Beitrag von Lord_Carlos » 27.10.2017 12:35:45

Was ist denn die Definition von nutzerfreundlich?
Ich habe damit unter anderem auch einsteigerfreundlichkeit eingeschlossen.
Im Gegenteil, sie sind der kommerziellen Konkurrenz bei einem entscheidenden Punkt an Freundlichkeit meilenweit voraus. Das jedoch ausschließlich unter der Annahme, dass ein möglichst präziser und effizienter Ansatz der beste ist.
Genau, bei einem von mehreren Punkten ist Mutt nutzerfreundlich :)
Mir ist es am liebsten wenn ein email client nur zwei Fragen stellt: email und password.
Erweiterte Einstellungen sind gerne willkommen, aber optional.

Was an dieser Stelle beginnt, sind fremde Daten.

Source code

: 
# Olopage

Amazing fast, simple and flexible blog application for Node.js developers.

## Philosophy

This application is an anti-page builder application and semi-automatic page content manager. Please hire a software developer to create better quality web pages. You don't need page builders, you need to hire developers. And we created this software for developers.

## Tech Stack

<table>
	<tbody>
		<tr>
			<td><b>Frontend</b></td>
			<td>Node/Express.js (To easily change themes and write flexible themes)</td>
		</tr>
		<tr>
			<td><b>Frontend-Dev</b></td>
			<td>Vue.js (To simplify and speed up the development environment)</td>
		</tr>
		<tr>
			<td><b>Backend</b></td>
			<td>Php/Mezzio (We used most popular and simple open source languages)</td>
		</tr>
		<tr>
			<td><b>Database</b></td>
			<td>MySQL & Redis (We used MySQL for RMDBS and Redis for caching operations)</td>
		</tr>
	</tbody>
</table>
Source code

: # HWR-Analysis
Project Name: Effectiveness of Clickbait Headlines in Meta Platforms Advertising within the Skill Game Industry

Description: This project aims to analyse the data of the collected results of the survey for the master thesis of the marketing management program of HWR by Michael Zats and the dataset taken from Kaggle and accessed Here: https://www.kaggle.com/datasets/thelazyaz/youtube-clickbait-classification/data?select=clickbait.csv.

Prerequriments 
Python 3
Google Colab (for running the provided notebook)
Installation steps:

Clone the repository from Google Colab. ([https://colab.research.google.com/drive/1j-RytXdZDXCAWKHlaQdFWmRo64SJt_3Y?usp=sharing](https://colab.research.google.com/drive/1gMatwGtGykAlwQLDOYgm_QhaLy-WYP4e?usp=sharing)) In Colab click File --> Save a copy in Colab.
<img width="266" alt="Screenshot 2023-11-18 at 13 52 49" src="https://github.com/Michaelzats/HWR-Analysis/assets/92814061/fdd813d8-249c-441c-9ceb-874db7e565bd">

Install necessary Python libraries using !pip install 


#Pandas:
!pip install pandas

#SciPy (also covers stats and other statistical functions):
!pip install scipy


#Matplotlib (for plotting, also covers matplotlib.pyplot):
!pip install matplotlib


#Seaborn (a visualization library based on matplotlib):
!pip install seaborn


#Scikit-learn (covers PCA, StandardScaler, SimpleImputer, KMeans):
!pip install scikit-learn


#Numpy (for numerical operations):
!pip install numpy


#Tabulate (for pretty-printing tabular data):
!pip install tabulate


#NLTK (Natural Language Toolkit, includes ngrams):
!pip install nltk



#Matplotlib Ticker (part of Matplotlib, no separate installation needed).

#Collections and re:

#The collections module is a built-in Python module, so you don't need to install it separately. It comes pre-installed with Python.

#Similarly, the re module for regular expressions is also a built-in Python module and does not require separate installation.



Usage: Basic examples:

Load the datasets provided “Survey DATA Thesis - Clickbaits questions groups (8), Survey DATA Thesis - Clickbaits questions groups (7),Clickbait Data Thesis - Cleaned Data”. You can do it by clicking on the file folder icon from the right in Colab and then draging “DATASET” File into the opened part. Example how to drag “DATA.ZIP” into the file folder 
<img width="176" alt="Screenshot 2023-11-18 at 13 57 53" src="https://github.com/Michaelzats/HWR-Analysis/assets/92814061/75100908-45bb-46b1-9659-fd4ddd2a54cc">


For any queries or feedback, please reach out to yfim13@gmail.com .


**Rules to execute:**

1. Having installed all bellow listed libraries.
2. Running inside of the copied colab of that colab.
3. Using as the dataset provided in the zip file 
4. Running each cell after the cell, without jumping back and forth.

Wenn der Anwender zum Beispiel seine E-Mails in wenigen Minuten statt einer Stunde abarbeiten kann, um sich anschließend den eigentlich wichtigen Aufgaben zu widmen, ist Mutt ein deutlich nutzerfreundlicheres Programm als die Klickorgie im Web-Client.
Ohne jetzt Mutt benutzt zu haben, was macht es so effizient? Shortcuts, Tags und Filter gibt es doch auch bei gmail.com oder Outlook.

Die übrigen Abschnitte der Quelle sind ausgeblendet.